RAPID is a state-of-the-art tool designed to assist in the diagnosis of aphasia using multimodal inputs such as speech, gesture, and audio data. By leveraging advanced machine learning models, it enables real-time self-diagnosis and generates a comprehensive diagnostic report.
- Multimodal Analysis: Integrates speech, gesture, and audio data for precise aphasia type detection
- User-Friendly: Designed for easy use at home, reducing the need for frequent hospital visits
- Interpretability: Highlights model attention areas, offering transparency in predictions
- Comprehensive Reports: Provides detailed diagnostic insights, risk assessments, and personalized recommendations
To set up the RAPID environment, ensure you have Python 3.8 installed, and then follow these steps:
-
Clone the repository:
git clone https://github.com/serizard/RAPID.git cd RAPID
-
Install dependencies:
pip install -r requirements.txt
RAPID utilizes the AphasiaBank Dataset labeled with Western Aphasia Battery (WAB) classifications:
- Control (Normal)
- Fluent Aphasia
- Non-Comprehensive Aphasia
- Non-Fluent Aphasia
Before downloading the dataset, you should get access to TalkBank.
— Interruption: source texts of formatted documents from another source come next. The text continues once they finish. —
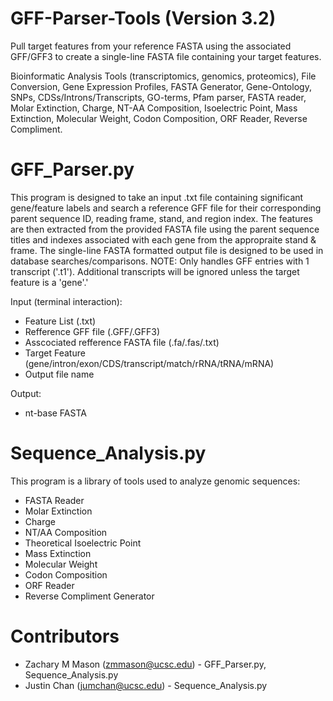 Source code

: # GFF-Parser-Tools (Version 3.2)

Pull target features from your reference FASTA using the associated GFF/GFF3 to create a single-line FASTA file containing your target features.

Bioinformatic Analysis Tools (transcriptomics, genomics, proteomics), File Conversion, Gene Expression Profiles, FASTA Generator, Gene-Ontology, SNPs, CDSs/Introns/Transcripts, GO-terms, Pfam parser, FASTA reader, Molar Extinction, Charge, NT-AA Composition, Isoelectric Point,  Mass Extinction, Molecular Weight, Codon Composition,  ORF Reader,  Reverse Compliment.

# GFF_Parser.py
This program is designed to take an input .txt file containing significant gene/feature labels and search a reference GFF file for their corresponding parent sequence ID, reading frame, stand, and region index. The features are then extracted from the provided FASTA file using the parent sequence titles and indexes associated with each gene from the appropraite stand & frame. The single-line FASTA formatted output file is designed to be used in database searches/comparisons. 
NOTE: Only handles GFF entries with 1 transcript ('.t1'). Additional transcripts will be ignored unless the target feature is a 'gene'.' 

Input (terminal interaction): 
- Feature List (.txt)
- Refference GFF file (.GFF/.GFF3)
- Asscociated refference FASTA file (.fa/.fas/.txt)
- Target Feature (gene/intron/exon/CDS/transcript/match/rRNA/tRNA/mRNA)
- Output file name

Output: 
- nt-base FASTA

# Sequence_Analysis.py
This program is a library of tools used to analyze genomic sequences:
  - FASTA Reader
  - Molar Extinction
  - Charge
  - NT/AA Composition 
  - Theoretical Isoelectric Point  
  - Mass Extinction 
  - Molecular Weight
  - Codon Composition
  - ORF Reader
  - Reverse Compliment Generator

# Contributors
- Zachary M Mason (zmmason@ucsc.edu) - GFF_Parser.py, Sequence_Analysis.py
- Justin Chan (jumchan@ucsc.edu) - Sequence_Analysis.py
Visit the website and check qualification.
- Transcription: Processed using whisper-timestamped
- Audio Features: Extracted using opensmile
- Gesture Analysis: Conducted using MediaPipe
- Chunking: Data is split into chunks of 40 tokens for model input
To train the RAPID model:
- Navigate to the project directory
- Run the training script (or you can use .sh scripts):
python main.py
RAPID offers a simple demo for testing and diagnosis:
- Start Test: Record a video of yourself speaking a predefined text (e.g., the Cinderella story)
- View Results: move to the demo directory and execute
demo.py
. Make sure that all of required paths and key are involved inconfig.yaml
.
To launch the RAPID user interface via Streamlit:
cd streamlit-app
streamlit run app.py
Also, you have to install dependencies and turn on the dev mode for React.
cd components/react_components/frontend
npm install
npm start
- Start Test: Record a video of yourself speaking a predefined text (e.g., the Cinderella story)
- View Results: Visualize model attention scores and receive a diagnostic report *Note that you can get actual results only if the remote api server is running.
To configure the remote server for inference:
- Set up a FastAPI server:
cd rapid-api-server python main.py
- Use the provided API endpoints for remote model inference
This project builds upon the foundational work from the EMNLP '23 paper:
Learning Co-Speech Gesture for Multimodal Aphasia Type Detection
Authors: Daeun Lee, Sejung Son, Hyolim Jeon, Seungbae Kim, Jinyoung Han
EMNLP 2023 Proceedings
We sourced the dataset from AphasiaBank with Institutional Review Board (IRB) approval and strictly follow the data sharing guidelines provided by TalkBank, including the Ground Rules for all TalkBank databases based on American Psychological Association Code of Ethics (Association et al., 2002). Additionally, our project adheres to the five core issues outlined by TalkBank in accordance with the General Data Protection Regulation (GDPR) (Regulation, 2018). These issues include addressing commercial purposes, handling scientific data, obtaining informed consent, ensuring deidentification, and maintaining a code of conduct. Considering ethical concerns, we did not use any photographs and personal information of the participants from the AphasiaBank.